WHAT THE TASK ASKS: State the count of lines below featuring the word "UNBGBBIIVCHIDCTIICBG", and write nothing further.

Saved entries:
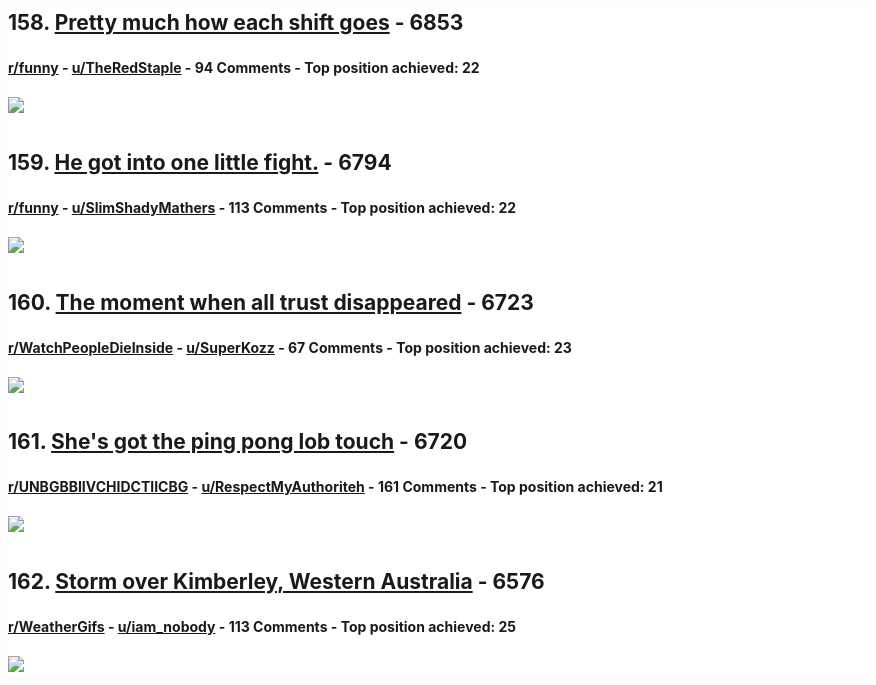 ## 158. [Pretty much how each shift goes](http://reddit.com/r/funny/comments/7hgu46/pretty_much_how_each_shift_goes/) - 6853
#### [r/funny](http://reddit.com/r/funny) - [u/TheRedStaple](http://reddit.com/u/TheRedStaple) - 94 Comments - Top position achieved: 22

<a href="https://i.redd.it/31eiwkl99w101.jpg"><img src="https://b.thumbs.redditmedia.com/02LuWt7wpa70EY9uios2d74PwR9ZqzY8fjnx3fvk-Eg.jpg"></img></a>

## 159. [He got into one little fight.](http://reddit.com/r/funny/comments/7hfshz/he_got_into_one_little_fight/) - 6794
#### [r/funny](http://reddit.com/r/funny) - [u/SlimShadyMathers](http://reddit.com/u/SlimShadyMathers) - 113 Comments - Top position achieved: 22

<a href="https://i.redd.it/9bk4nhrewu101.jpg"><img src="https://b.thumbs.redditmedia.com/5j1B-ZyXHQe5wNmlxFpfshAbKaqtWqC0WQQK9w7M1fg.jpg"></img></a>

## 160. [The moment when all trust disappeared](http://reddit.com/r/WatchPeopleDieInside/comments/7hgxl2/the_moment_when_all_trust_disappeared/) - 6723
#### [r/WatchPeopleDieInside](http://reddit.com/r/WatchPeopleDieInside) - [u/SuperKozz](http://reddit.com/u/SuperKozz) - 67 Comments - Top position achieved: 23

<a href="https://gfycat.com/HonoredLegalChicken"><img src="https://b.thumbs.redditmedia.com/XN-5FgwU5zMN6ebR50uDkXOEqU1qqGlC8eWeOy1qkjY.jpg"></img></a>

## 161. [She's got the ping pong lob touch](http://reddit.com/r/UNBGBBIIVCHIDCTIICBG/comments/7hdz8q/shes_got_the_ping_pong_lob_touch/) - 6720
#### [r/UNBGBBIIVCHIDCTIICBG](http://reddit.com/r/UNBGBBIIVCHIDCTIICBG) - [u/RespectMyAuthoriteh](http://reddit.com/u/RespectMyAuthoriteh) - 161 Comments - Top position achieved: 21

<a href="https://gfycat.com/PastAgitatedGoitered"><img src="https://b.thumbs.redditmedia.com/VLIB25G2-d5lW0uU0EhbuSwkhCq9zxjzTfGS-GRWN_M.jpg"></img></a>

## 162. [Storm over Kimberley, Western Australia](http://reddit.com/r/WeatherGifs/comments/7hjc3c/storm_over_kimberley_western_australia/) - 6576
#### [r/WeatherGifs](http://reddit.com/r/WeatherGifs) - [u/iam_nobody](http://reddit.com/u/iam_nobody) - 113 Comments - Top position achieved: 25

<a href="https://gfycat.com/HeartyDeadlyFruitbat"><img src="https://b.thumbs.redditmedia.com/CJ1dPn0NdYmvexCUGCc_IVinpCjYoAhBB05s4N8XXwQ.jpg"></img></a>
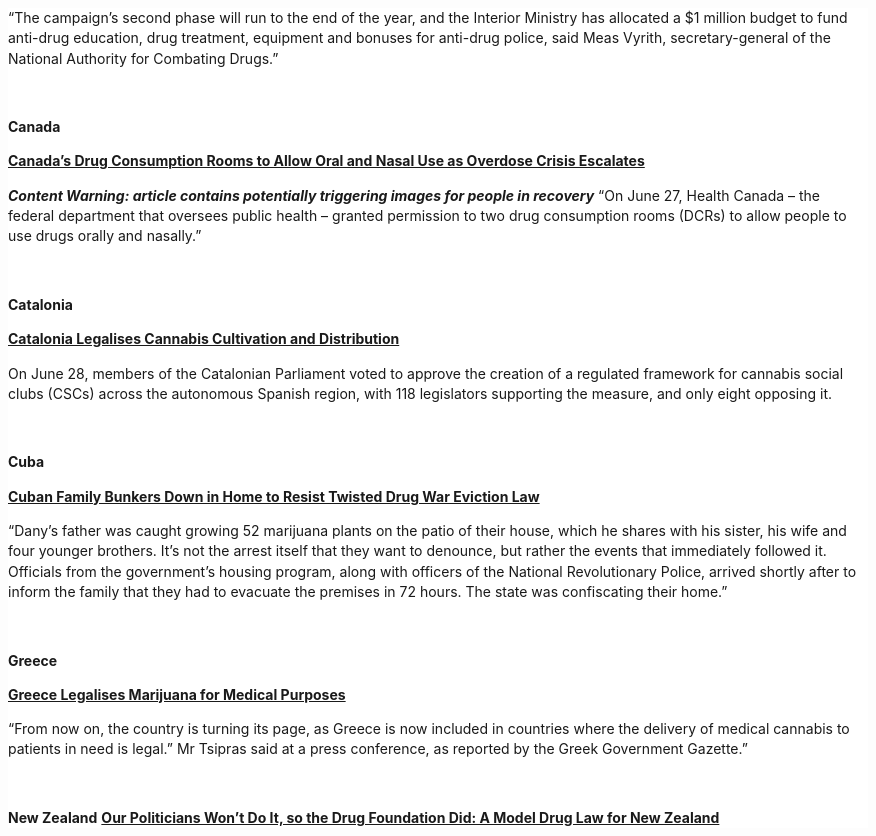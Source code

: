 <span style="font-weight: 400;">“The campaign’s second phase will run to the end of the year, and the Interior Ministry has allocated a $1 million budget to fund anti-drug education, drug treatment, equipment and bonuses for anti-drug police, said Meas Vyrith, secretary-general of the National Authority for Combating Drugs.”</span>

&nbsp;

<b>Canada</b>

<a href="http://www.talkingdrugs.org/canada-drug-consumption-rooms-allow-oral-and-nasal-drug-use"><b>Canada’s Drug Consumption Rooms to Allow Oral and Nasal Use as Overdose Crisis Escalates</b></a>

<b>*Content Warning: article contains potentially triggering images for people in recovery*</b><span style="font-weight: 400;">
</span><span style="font-weight: 400;">“</span><span style="font-weight: 400;">On June 27, Health Canada – the federal department that oversees public health – granted permission to two drug consumption rooms (DCRs) to allow people to use drugs orally and nasally.”</span>

&nbsp;

<b>Catalonia</b>

<a href="http://www.talkingdrugs.org/catalonia-legalises-cannabis-cultivation-and-distribution"><b>Catalonia Legalises Cannabis Cultivation and Distribution</b></a>

<span style="font-weight: 400;">On June 28, members of the Catalonian Parliament voted to approve the creation of a regulated framework for cannabis social clubs (CSCs) across the autonomous Spanish region, with 118 legislators supporting the measure, and only eight opposing it.</span>

&nbsp;

<b>Cuba</b>

<a href="https://panampost.com/editor/2017/07/06/cuban-family-drug-war-eviction-law/"><b>Cuban Family Bunkers Down in Home to Resist Twisted Drug War Eviction Law</b></a>

<span style="font-weight: 400;">“Dany’s father was caught growing 52 marijuana plants on the patio of their house, which he shares with his sister, his wife and four younger brothers. It’s not the arrest itself that they want to denounce, but rather the events that immediately followed it. Officials from the government’s housing program, along with officers of the National Revolutionary Police, arrived shortly after to inform the family that they had to evacuate the premises in 72 hours. The state was confiscating their home.”</span>

&nbsp;

<b>Greece</b>

<a href="http://www.independent.co.uk/news/world/europe/greece-marijuana-legal-medical-cannabis-weed-law-passes-a7821771.html"><b>Greece Legalises Marijuana for Medical Purposes</b></a>

<span style="font-weight: 400;">“From now on, the country is turning its page, as Greece is now included in countries where the delivery of medical cannabis to patients in need is legal.” Mr Tsipras said at a press conference, as reported by the Greek Government Gazette.”</span>

&nbsp;

<b>New Zealand</b><span style="font-weight: 400;">
</span><a href="https://thespinoff.co.nz/society/drug-foundation/05-07-2017/our-politicians-wont-do-it-so-the-drug-foundation-did-a-model-drug-law-for-new-zealand/"><b>Our Politicians Won’t Do It, so the Drug Foundation Did: A Model Drug Law for New Zealand</b></a>
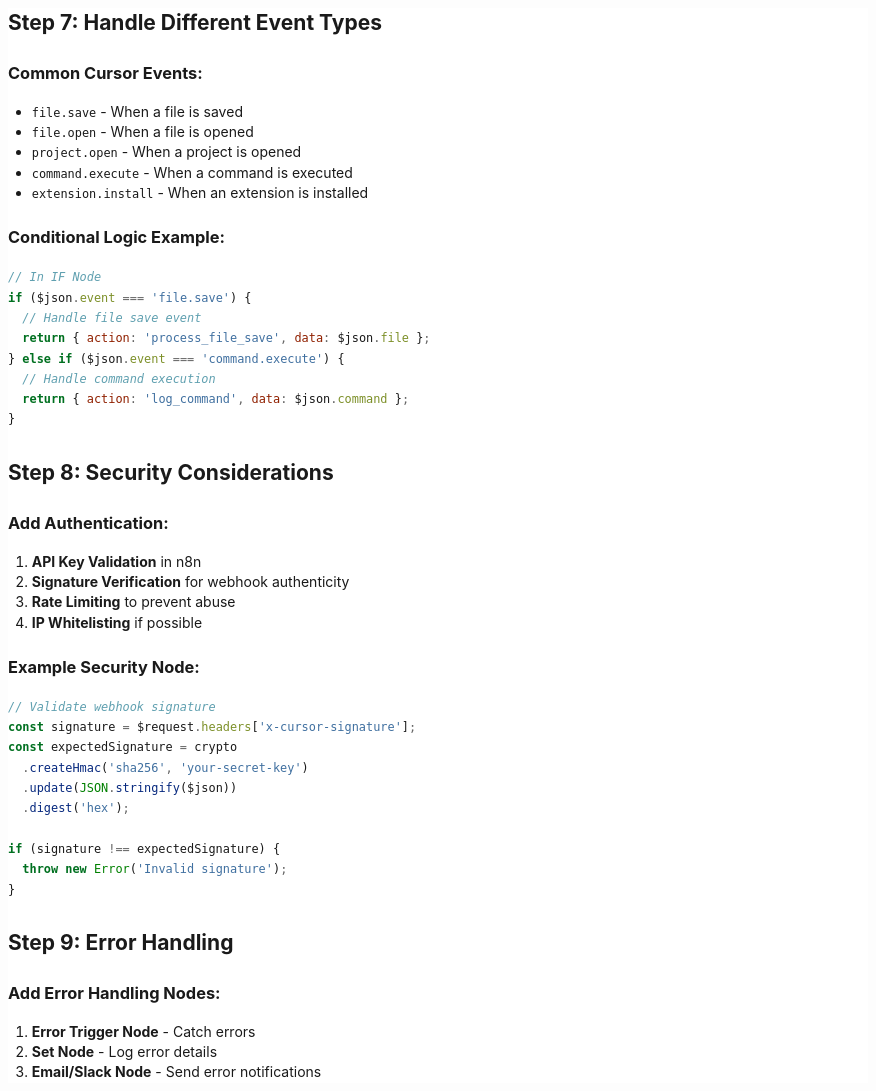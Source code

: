 ## Step 7: Handle Different Event Types

### Common Cursor Events:
- `file.save` - When a file is saved
- `file.open` - When a file is opened
- `project.open` - When a project is opened
- `command.execute` - When a command is executed
- `extension.install` - When an extension is installed

### Conditional Logic Example:
```javascript
// In IF Node
if ($json.event === 'file.save') {
  // Handle file save event
  return { action: 'process_file_save', data: $json.file };
} else if ($json.event === 'command.execute') {
  // Handle command execution
  return { action: 'log_command', data: $json.command };
}
```

## Step 8: Security Considerations

### Add Authentication:
1. **API Key Validation** in n8n
2. **Signature Verification** for webhook authenticity
3. **Rate Limiting** to prevent abuse
4. **IP Whitelisting** if possible

### Example Security Node:
```javascript
// Validate webhook signature
const signature = $request.headers['x-cursor-signature'];
const expectedSignature = crypto
  .createHmac('sha256', 'your-secret-key')
  .update(JSON.stringify($json))
  .digest('hex');

if (signature !== expectedSignature) {
  throw new Error('Invalid signature');
}
```

## Step 9: Error Handling

### Add Error Handling Nodes:
1. **Error Trigger Node** - Catch errors
2. **Set Node** - Log error details
3. **Email/Slack Node** - Send error notifications
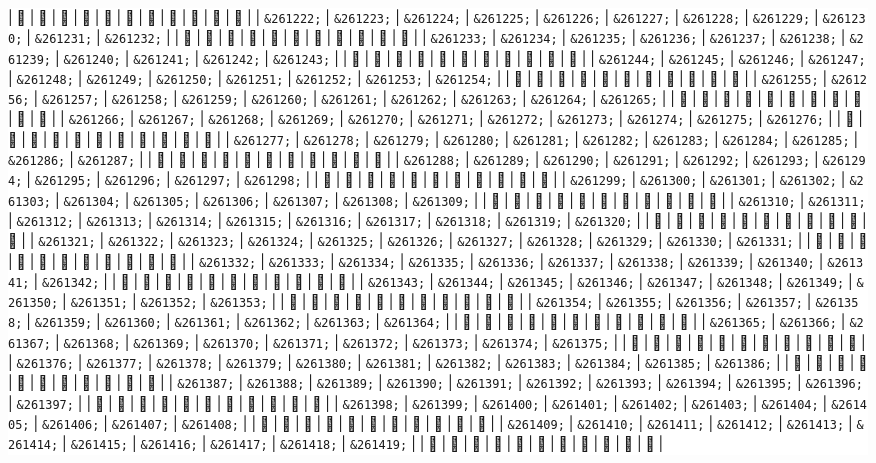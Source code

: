 | &#261222; | &#261223; | &#261224; | &#261225; | &#261226; | &#261227; | &#261228; | &#261229; | &#261230; | &#261231; | &#261232; | 
| `&261222;` | `&261223;` | `&261224;` | `&261225;` | `&261226;` | `&261227;` | `&261228;` | `&261229;` | `&261230;` | `&261231;` | `&261232;` | 
| &#261233; | &#261234; | &#261235; | &#261236; | &#261237; | &#261238; | &#261239; | &#261240; | &#261241; | &#261242; | &#261243; | 
| `&261233;` | `&261234;` | `&261235;` | `&261236;` | `&261237;` | `&261238;` | `&261239;` | `&261240;` | `&261241;` | `&261242;` | `&261243;` | 
| &#261244; | &#261245; | &#261246; | &#261247; | &#261248; | &#261249; | &#261250; | &#261251; | &#261252; | &#261253; | &#261254; | 
| `&261244;` | `&261245;` | `&261246;` | `&261247;` | `&261248;` | `&261249;` | `&261250;` | `&261251;` | `&261252;` | `&261253;` | `&261254;` | 
| &#261255; | &#261256; | &#261257; | &#261258; | &#261259; | &#261260; | &#261261; | &#261262; | &#261263; | &#261264; | &#261265; | 
| `&261255;` | `&261256;` | `&261257;` | `&261258;` | `&261259;` | `&261260;` | `&261261;` | `&261262;` | `&261263;` | `&261264;` | `&261265;` | 
| &#261266; | &#261267; | &#261268; | &#261269; | &#261270; | &#261271; | &#261272; | &#261273; | &#261274; | &#261275; | &#261276; | 
| `&261266;` | `&261267;` | `&261268;` | `&261269;` | `&261270;` | `&261271;` | `&261272;` | `&261273;` | `&261274;` | `&261275;` | `&261276;` | 
| &#261277; | &#261278; | &#261279; | &#261280; | &#261281; | &#261282; | &#261283; | &#261284; | &#261285; | &#261286; | &#261287; | 
| `&261277;` | `&261278;` | `&261279;` | `&261280;` | `&261281;` | `&261282;` | `&261283;` | `&261284;` | `&261285;` | `&261286;` | `&261287;` | 
| &#261288; | &#261289; | &#261290; | &#261291; | &#261292; | &#261293; | &#261294; | &#261295; | &#261296; | &#261297; | &#261298; | 
| `&261288;` | `&261289;` | `&261290;` | `&261291;` | `&261292;` | `&261293;` | `&261294;` | `&261295;` | `&261296;` | `&261297;` | `&261298;` | 
| &#261299; | &#261300; | &#261301; | &#261302; | &#261303; | &#261304; | &#261305; | &#261306; | &#261307; | &#261308; | &#261309; | 
| `&261299;` | `&261300;` | `&261301;` | `&261302;` | `&261303;` | `&261304;` | `&261305;` | `&261306;` | `&261307;` | `&261308;` | `&261309;` | 
| &#261310; | &#261311; | &#261312; | &#261313; | &#261314; | &#261315; | &#261316; | &#261317; | &#261318; | &#261319; | &#261320; | 
| `&261310;` | `&261311;` | `&261312;` | `&261313;` | `&261314;` | `&261315;` | `&261316;` | `&261317;` | `&261318;` | `&261319;` | `&261320;` | 
| &#261321; | &#261322; | &#261323; | &#261324; | &#261325; | &#261326; | &#261327; | &#261328; | &#261329; | &#261330; | &#261331; | 
| `&261321;` | `&261322;` | `&261323;` | `&261324;` | `&261325;` | `&261326;` | `&261327;` | `&261328;` | `&261329;` | `&261330;` | `&261331;` | 
| &#261332; | &#261333; | &#261334; | &#261335; | &#261336; | &#261337; | &#261338; | &#261339; | &#261340; | &#261341; | &#261342; | 
| `&261332;` | `&261333;` | `&261334;` | `&261335;` | `&261336;` | `&261337;` | `&261338;` | `&261339;` | `&261340;` | `&261341;` | `&261342;` | 
| &#261343; | &#261344; | &#261345; | &#261346; | &#261347; | &#261348; | &#261349; | &#261350; | &#261351; | &#261352; | &#261353; | 
| `&261343;` | `&261344;` | `&261345;` | `&261346;` | `&261347;` | `&261348;` | `&261349;` | `&261350;` | `&261351;` | `&261352;` | `&261353;` | 
| &#261354; | &#261355; | &#261356; | &#261357; | &#261358; | &#261359; | &#261360; | &#261361; | &#261362; | &#261363; | &#261364; | 
| `&261354;` | `&261355;` | `&261356;` | `&261357;` | `&261358;` | `&261359;` | `&261360;` | `&261361;` | `&261362;` | `&261363;` | `&261364;` | 
| &#261365; | &#261366; | &#261367; | &#261368; | &#261369; | &#261370; | &#261371; | &#261372; | &#261373; | &#261374; | &#261375; | 
| `&261365;` | `&261366;` | `&261367;` | `&261368;` | `&261369;` | `&261370;` | `&261371;` | `&261372;` | `&261373;` | `&261374;` | `&261375;` | 
| &#261376; | &#261377; | &#261378; | &#261379; | &#261380; | &#261381; | &#261382; | &#261383; | &#261384; | &#261385; | &#261386; | 
| `&261376;` | `&261377;` | `&261378;` | `&261379;` | `&261380;` | `&261381;` | `&261382;` | `&261383;` | `&261384;` | `&261385;` | `&261386;` | 
| &#261387; | &#261388; | &#261389; | &#261390; | &#261391; | &#261392; | &#261393; | &#261394; | &#261395; | &#261396; | &#261397; | 
| `&261387;` | `&261388;` | `&261389;` | `&261390;` | `&261391;` | `&261392;` | `&261393;` | `&261394;` | `&261395;` | `&261396;` | `&261397;` | 
| &#261398; | &#261399; | &#261400; | &#261401; | &#261402; | &#261403; | &#261404; | &#261405; | &#261406; | &#261407; | &#261408; | 
| `&261398;` | `&261399;` | `&261400;` | `&261401;` | `&261402;` | `&261403;` | `&261404;` | `&261405;` | `&261406;` | `&261407;` | `&261408;` | 
| &#261409; | &#261410; | &#261411; | &#261412; | &#261413; | &#261414; | &#261415; | &#261416; | &#261417; | &#261418; | &#261419; | 
| `&261409;` | `&261410;` | `&261411;` | `&261412;` | `&261413;` | `&261414;` | `&261415;` | `&261416;` | `&261417;` | `&261418;` | `&261419;` | 
| &#261420; | &#261421; | &#261422; | &#261423; | &#261424; | &#261425; | &#261426; | &#261427; | &#261428; | &#261429; | &#261430; |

YOUR RESPONSE: 2